Your task:
Hand back every line from the beginning of the data below through the line containing "TikTok: 27.8.3", word for word and free of pictures.

[Data for analysis — start]

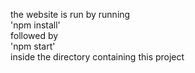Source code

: the website is run by running  
'npm install'  
followed by  
'npm start'  
inside the directory containing this project
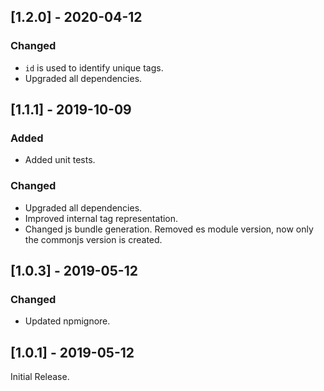 ## [1.2.0] - 2020-04-12
### Changed
* `id` is used to identify unique tags.
* Upgraded all dependencies.

## [1.1.1] - 2019-10-09
### Added
* Added unit tests.
### Changed
* Upgraded all dependencies.
* Improved internal tag representation.
* Changed js bundle generation. Removed es module version, now only the commonjs version is created.

## [1.0.3] - 2019-05-12
### Changed
* Updated npmignore.

## [1.0.1] - 2019-05-12
Initial Release.
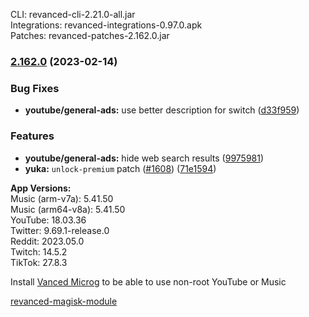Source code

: CLI: revanced-cli-2.21.0-all.jar  
Integrations: revanced-integrations-0.97.0.apk  
Patches: revanced-patches-2.162.0.jar  

### [2.162.0](https://github.com/revanced/revanced-patches/compare/v2.161.1...v2.162.0) (2023-02-14)
### Bug Fixes
* **youtube/general-ads:** use better description for switch ([d33f959](https://github.com/revanced/revanced-patches/commit/d33f9597529d63014dd42fc6fe1e84b76831e0f3))
### Features
* **youtube/general-ads:** hide web search results ([9975981](https://github.com/revanced/revanced-patches/commit/997598109409ec6a096c652dd8b4b4d27daeb8ec))
* **yuka:** `unlock-premium` patch ([#1608](https://github.com/revanced/revanced-patches/issues/1608)) ([71e1594](https://github.com/revanced/revanced-patches/commit/71e15945c1b4019eaa2ff214b4efbfc6b1a67376))

  
**App Versions:**  
Music (arm-v7a): 5.41.50  
Music (arm64-v8a): 5.41.50  
YouTube: 18.03.36  
Twitter: 9.69.1-release.0  
Reddit: 2023.05.0  
Twitch: 14.5.2  
TikTok: 27.8.3  

Install [Vanced Microg](https://github.com/TeamVanced/VancedMicroG/releases) to be able to use non-root YouTube or Music  

[revanced-magisk-module](https://github.com/j-hc/revanced-magisk-module)  
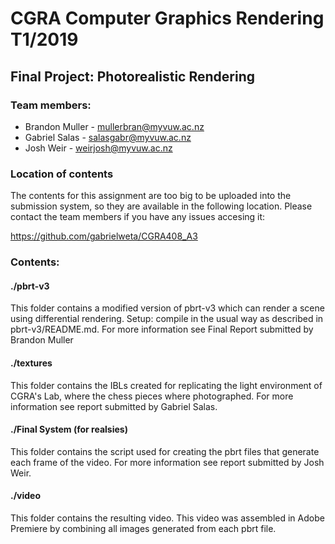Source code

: 
# CGRA Computer Graphics Rendering T1/2019


## Final Project: Photorealistic Rendering

### Team members:
- Brandon Muller - mullerbran@myvuw.ac.nz
- Gabriel Salas - salasgabr@myvuw.ac.nz
- Josh Weir - weirjosh@myvuw.ac.nz

### Location of contents
The contents for this assignment are too big to be uploaded into the submission system, so they are available in the 
following location.  Please contact the team members if you have any issues accesing it:

https://github.com/gabrielweta/CGRA408_A3

### Contents:

#### ./pbrt-v3
This folder contains a modified version of pbrt-v3 which can render a scene using differential rendering.
Setup: compile in the usual way as described in pbrt-v3/README.md.  For more information see Final Report  submitted by Brandon Muller

#### ./textures
This folder contains the IBLs created for replicating the light environment of CGRA's Lab, where the chess pieces where 
photographed.  For more information see report submitted by Gabriel Salas.

#### ./Final System (for realsies)
This folder contains the script used for creating the pbrt files that generate each frame of the video.
For more information see report submitted by Josh Weir.

#### ./video
This folder contains the resulting video.  This video was assembled in Adobe Premiere by combining all images generated
from each pbrt file.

[Data for analysis — finish]

Result:
Source code

: the website is run by running  
'npm install'  
followed by  
'npm start'  
inside the directory containing this project
 ## [1.2.0] - 2020-04-12
### Changed
* `id` is used to identify unique tags.
* Upgraded all dependencies.

## [1.1.1] - 2019-10-09
### Added
* Added unit tests.
### Changed
* Upgraded all dependencies.
* Improved internal tag representation.
* Changed js bundle generation. Removed es module version, now only the commonjs version is created.

## [1.0.3] - 2019-05-12
### Changed
* Updated npmignore.

## [1.0.1] - 2019-05-12
Initial Release.
Source code

: CLI: revanced-cli-2.21.0-all.jar  
Integrations: revanced-integrations-0.97.0.apk  
Patches: revanced-patches-2.162.0.jar  

### [2.162.0](https://github.com/revanced/revanced-patches/compare/v2.161.1...v2.162.0) (2023-02-14)
### Bug Fixes
* **youtube/general-ads:** use better description for switch ([d33f959](https://github.com/revanced/revanced-patches/commit/d33f9597529d63014dd42fc6fe1e84b76831e0f3))
### Features
* **youtube/general-ads:** hide web search results ([9975981](https://github.com/revanced/revanced-patches/commit/997598109409ec6a096c652dd8b4b4d27daeb8ec))
* **yuka:** `unlock-premium` patch ([#1608](https://github.com/revanced/revanced-patches/issues/1608)) ([71e1594](https://github.com/revanced/revanced-patches/commit/71e15945c1b4019eaa2ff214b4efbfc6b1a67376))

  
**App Versions:**  
Music (arm-v7a): 5.41.50  
Music (arm64-v8a): 5.41.50  
YouTube: 18.03.36  
Twitter: 9.69.1-release.0  
Reddit: 2023.05.0  
Twitch: 14.5.2  
TikTok: 27.8.3  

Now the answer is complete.